Start of EXTRACTED ENTRIES
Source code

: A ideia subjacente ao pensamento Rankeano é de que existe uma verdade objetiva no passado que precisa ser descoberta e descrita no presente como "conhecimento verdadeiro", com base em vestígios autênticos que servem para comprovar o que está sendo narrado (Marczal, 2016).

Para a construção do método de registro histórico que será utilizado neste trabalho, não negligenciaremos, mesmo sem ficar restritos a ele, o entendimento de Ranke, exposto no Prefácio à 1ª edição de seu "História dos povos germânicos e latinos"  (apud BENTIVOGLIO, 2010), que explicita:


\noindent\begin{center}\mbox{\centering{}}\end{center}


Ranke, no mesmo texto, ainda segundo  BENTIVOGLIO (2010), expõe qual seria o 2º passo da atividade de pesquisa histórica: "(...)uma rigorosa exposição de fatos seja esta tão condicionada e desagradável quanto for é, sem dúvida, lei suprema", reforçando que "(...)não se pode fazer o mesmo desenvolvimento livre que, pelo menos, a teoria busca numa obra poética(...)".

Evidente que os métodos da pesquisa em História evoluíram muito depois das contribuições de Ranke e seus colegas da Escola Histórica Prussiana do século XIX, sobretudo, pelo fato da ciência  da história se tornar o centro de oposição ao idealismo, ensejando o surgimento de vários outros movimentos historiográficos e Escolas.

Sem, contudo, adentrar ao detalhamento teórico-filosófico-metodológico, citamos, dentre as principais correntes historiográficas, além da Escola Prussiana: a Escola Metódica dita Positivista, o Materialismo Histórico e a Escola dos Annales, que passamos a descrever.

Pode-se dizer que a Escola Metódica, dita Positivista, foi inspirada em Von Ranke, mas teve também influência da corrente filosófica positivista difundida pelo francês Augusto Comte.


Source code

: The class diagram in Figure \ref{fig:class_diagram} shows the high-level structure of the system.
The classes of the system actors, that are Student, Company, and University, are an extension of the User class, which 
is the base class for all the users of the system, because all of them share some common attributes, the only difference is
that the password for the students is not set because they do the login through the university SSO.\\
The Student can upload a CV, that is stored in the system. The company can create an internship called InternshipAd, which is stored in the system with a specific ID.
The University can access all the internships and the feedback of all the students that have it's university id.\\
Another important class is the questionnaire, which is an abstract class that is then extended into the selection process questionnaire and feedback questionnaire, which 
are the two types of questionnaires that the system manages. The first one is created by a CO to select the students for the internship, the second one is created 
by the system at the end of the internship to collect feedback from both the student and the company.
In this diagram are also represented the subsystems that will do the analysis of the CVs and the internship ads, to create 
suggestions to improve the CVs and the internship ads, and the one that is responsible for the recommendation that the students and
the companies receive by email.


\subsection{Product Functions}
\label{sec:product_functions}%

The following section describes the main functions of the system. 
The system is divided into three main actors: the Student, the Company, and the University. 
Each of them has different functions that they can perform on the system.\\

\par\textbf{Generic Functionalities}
End of EXTRACTED ENTRIES
● **EXERCISE GOAL**
Retype the entries word for word.

● **SOLUTION**
Source code

: A ideia subjacente ao pensamento Rankeano é de que existe uma verdade objetiva no passado que precisa ser descoberta e descrita no presente como "conhecimento verdadeiro", com base em vestígios autênticos que servem para comprovar o que está sendo narrado (Marczal, 2016).

Para a construção do método de registro histórico que será utilizado neste trabalho, não negligenciaremos, mesmo sem ficar restritos a ele, o entendimento de Ranke, exposto no Prefácio à 1ª edição de seu "História dos povos germânicos e latinos"  (apud BENTIVOGLIO, 2010), que explicita:


\noindent\begin{center}\mbox{\centering{}}\end{center}


Ranke, no mesmo texto, ainda segundo  BENTIVOGLIO (2010), expõe qual seria o 2º passo da atividade de pesquisa histórica: "(...)uma rigorosa exposição de fatos seja esta tão condicionada e desagradável quanto for é, sem dúvida, lei suprema", reforçando que "(...)não se pode fazer o mesmo desenvolvimento livre que, pelo menos, a teoria busca numa obra poética(...)".

Evidente que os métodos da pesquisa em História evoluíram muito depois das contribuições de Ranke e seus colegas da Escola Histórica Prussiana do século XIX, sobretudo, pelo fato da ciência  da história se tornar o centro de oposição ao idealismo, ensejando o surgimento de vários outros movimentos historiográficos e Escolas.

Sem, contudo, adentrar ao detalhamento teórico-filosófico-metodológico, citamos, dentre as principais correntes historiográficas, além da Escola Prussiana: a Escola Metódica dita Positivista, o Materialismo Histórico e a Escola dos Annales, que passamos a descrever.

Pode-se dizer que a Escola Metódica, dita Positivista, foi inspirada em Von Ranke, mas teve também influência da corrente filosófica positivista difundida pelo francês Augusto Comte.


Source code

: The class diagram in Figure \ref{fig:class_diagram} shows the high-level structure of the system.
The classes of the system actors, that are Student, Company, and University, are an extension of the User class, which 
is the base class for all the users of the system, because all of them share some common attributes, the only difference is
that the password for the students is not set because they do the login through the university SSO.\\
The Student can upload a CV, that is stored in the system. The company can create an internship called InternshipAd, which is stored in the system with a specific ID.
The University can access all the internships and the feedback of all the students that have it's university id.\\
Another important class is the questionnaire, which is an abstract class that is then extended into the selection process questionnaire and feedback questionnaire, which 
are the two types of questionnaires that the system manages. The first one is created by a CO to select the students for the internship, the second one is created 
by the system at the end of the internship to collect feedback from both the student and the company.
In this diagram are also represented the subsystems that will do the analysis of the CVs and the internship ads, to create 
suggestions to improve the CVs and the internship ads, and the one that is responsible for the recommendation that the students and
the companies receive by email.


\subsection{Product Functions}
\label{sec:product_functions}%

The following section describes the main functions of the system. 
The system is divided into three main actors: the Student, the Company, and the University. 
Each of them has different functions that they can perform on the system.\\

\par\textbf{Generic Functionalities}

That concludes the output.